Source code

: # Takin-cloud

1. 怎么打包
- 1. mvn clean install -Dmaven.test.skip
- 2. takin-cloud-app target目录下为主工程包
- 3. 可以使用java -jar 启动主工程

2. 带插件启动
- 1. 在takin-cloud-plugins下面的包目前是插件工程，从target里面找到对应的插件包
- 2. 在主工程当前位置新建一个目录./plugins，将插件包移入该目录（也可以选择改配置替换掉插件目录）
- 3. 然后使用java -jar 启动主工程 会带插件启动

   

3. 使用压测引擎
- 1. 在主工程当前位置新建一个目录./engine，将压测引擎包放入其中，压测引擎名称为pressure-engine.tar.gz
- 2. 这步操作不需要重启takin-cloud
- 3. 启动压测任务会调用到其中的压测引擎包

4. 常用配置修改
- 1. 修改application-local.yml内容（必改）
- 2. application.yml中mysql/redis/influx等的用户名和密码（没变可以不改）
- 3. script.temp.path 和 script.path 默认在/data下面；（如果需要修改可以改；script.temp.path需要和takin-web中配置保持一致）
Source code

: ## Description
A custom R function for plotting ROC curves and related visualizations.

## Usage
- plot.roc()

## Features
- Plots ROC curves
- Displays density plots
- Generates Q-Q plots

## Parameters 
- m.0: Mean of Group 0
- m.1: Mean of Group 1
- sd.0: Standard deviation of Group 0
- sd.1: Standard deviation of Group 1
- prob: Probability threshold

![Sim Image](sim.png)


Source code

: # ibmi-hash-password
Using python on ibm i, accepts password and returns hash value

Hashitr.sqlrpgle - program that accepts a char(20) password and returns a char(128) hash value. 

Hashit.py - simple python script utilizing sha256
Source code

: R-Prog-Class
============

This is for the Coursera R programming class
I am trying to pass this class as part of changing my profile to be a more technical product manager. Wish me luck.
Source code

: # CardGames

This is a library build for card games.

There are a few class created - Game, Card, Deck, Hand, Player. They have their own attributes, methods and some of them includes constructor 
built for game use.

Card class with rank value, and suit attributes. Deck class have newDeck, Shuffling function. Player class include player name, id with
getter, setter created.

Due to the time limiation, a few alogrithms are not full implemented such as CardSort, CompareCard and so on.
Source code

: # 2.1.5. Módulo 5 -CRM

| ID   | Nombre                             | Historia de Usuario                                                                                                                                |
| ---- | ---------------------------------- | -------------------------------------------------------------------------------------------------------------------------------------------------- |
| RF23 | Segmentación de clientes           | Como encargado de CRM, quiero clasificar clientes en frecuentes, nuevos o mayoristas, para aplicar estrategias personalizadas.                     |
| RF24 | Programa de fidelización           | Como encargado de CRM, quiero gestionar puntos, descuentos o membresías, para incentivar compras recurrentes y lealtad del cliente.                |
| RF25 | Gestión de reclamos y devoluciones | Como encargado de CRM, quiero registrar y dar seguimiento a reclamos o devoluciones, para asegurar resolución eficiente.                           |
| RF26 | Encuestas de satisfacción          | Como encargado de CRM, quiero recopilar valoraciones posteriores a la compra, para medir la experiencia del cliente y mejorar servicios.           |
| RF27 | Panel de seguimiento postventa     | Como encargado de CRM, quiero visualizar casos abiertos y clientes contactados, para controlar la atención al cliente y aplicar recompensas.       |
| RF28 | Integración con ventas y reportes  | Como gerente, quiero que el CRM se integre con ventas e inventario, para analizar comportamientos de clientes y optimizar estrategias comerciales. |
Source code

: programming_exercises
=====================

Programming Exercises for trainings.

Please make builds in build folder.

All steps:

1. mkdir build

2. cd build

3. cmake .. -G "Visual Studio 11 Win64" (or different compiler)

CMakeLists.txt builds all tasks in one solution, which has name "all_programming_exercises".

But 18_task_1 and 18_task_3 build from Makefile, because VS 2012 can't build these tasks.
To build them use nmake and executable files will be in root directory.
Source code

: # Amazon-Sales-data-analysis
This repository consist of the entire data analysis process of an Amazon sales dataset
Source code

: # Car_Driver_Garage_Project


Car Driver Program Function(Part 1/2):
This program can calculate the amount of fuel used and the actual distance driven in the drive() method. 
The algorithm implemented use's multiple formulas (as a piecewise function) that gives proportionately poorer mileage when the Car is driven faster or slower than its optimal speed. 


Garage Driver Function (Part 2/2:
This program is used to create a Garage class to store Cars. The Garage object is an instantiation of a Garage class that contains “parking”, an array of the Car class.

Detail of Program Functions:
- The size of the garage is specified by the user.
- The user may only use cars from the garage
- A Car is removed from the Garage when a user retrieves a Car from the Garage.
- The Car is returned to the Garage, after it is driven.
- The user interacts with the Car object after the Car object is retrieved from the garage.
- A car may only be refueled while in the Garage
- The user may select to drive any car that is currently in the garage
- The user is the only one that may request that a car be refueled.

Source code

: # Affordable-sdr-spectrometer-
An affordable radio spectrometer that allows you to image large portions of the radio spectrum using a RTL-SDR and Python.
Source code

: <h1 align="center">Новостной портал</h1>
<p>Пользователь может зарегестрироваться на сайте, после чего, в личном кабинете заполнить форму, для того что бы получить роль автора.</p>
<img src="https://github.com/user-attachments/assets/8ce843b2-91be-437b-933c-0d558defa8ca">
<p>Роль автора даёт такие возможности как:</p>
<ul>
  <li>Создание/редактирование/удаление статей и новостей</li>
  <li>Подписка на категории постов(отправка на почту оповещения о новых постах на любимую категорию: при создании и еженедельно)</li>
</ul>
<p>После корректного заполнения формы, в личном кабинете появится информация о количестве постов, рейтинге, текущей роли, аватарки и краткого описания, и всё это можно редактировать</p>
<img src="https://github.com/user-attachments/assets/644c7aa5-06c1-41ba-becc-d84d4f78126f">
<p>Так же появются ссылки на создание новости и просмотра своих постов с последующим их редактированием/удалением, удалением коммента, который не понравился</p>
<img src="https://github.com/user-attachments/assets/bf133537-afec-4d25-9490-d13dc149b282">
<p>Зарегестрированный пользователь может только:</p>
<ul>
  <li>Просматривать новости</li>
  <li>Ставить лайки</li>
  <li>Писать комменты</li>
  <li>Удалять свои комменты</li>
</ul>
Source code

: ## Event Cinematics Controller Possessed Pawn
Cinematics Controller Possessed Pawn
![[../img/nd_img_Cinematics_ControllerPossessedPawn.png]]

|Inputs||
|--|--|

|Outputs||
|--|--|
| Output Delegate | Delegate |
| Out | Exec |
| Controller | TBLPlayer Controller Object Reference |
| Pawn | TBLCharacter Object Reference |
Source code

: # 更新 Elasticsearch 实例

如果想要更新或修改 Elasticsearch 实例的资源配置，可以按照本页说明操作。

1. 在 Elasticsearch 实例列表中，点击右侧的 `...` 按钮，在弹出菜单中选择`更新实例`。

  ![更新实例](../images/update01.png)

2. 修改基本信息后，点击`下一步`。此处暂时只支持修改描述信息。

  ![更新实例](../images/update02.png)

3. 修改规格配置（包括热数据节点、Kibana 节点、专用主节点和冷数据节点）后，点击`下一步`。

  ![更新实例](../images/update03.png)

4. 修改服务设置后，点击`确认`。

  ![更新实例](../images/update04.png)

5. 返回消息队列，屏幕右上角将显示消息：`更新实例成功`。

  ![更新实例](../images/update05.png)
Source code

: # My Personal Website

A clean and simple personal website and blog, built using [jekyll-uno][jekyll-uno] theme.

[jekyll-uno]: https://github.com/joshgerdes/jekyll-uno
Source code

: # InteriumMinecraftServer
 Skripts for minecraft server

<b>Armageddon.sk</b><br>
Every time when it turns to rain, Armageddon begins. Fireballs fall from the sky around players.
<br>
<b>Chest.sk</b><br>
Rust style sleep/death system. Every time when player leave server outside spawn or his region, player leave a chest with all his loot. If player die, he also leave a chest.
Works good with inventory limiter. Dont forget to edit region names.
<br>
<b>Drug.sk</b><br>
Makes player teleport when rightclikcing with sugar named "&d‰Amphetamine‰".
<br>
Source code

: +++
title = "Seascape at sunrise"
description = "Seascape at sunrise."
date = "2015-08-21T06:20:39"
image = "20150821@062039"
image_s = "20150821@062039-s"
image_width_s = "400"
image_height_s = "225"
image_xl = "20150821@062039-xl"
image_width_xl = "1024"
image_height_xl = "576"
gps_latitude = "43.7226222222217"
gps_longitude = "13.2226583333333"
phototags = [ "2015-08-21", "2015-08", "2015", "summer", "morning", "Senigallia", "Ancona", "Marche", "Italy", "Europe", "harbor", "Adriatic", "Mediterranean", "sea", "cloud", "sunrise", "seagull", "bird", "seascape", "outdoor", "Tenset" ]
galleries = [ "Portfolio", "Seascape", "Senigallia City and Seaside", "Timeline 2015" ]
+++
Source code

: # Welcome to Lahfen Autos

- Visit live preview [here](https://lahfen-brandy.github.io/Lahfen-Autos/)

-----

Task statement = From the listing above, return every line that carries the string "images".

Solution to this exercise =
  ![更新实例](../images/update01.png)
  ![更新实例](../images/update02.png)
  ![更新实例](../images/update03.png)
  ![更新实例](../images/update04.png)
  ![更新实例](../images/update05.png)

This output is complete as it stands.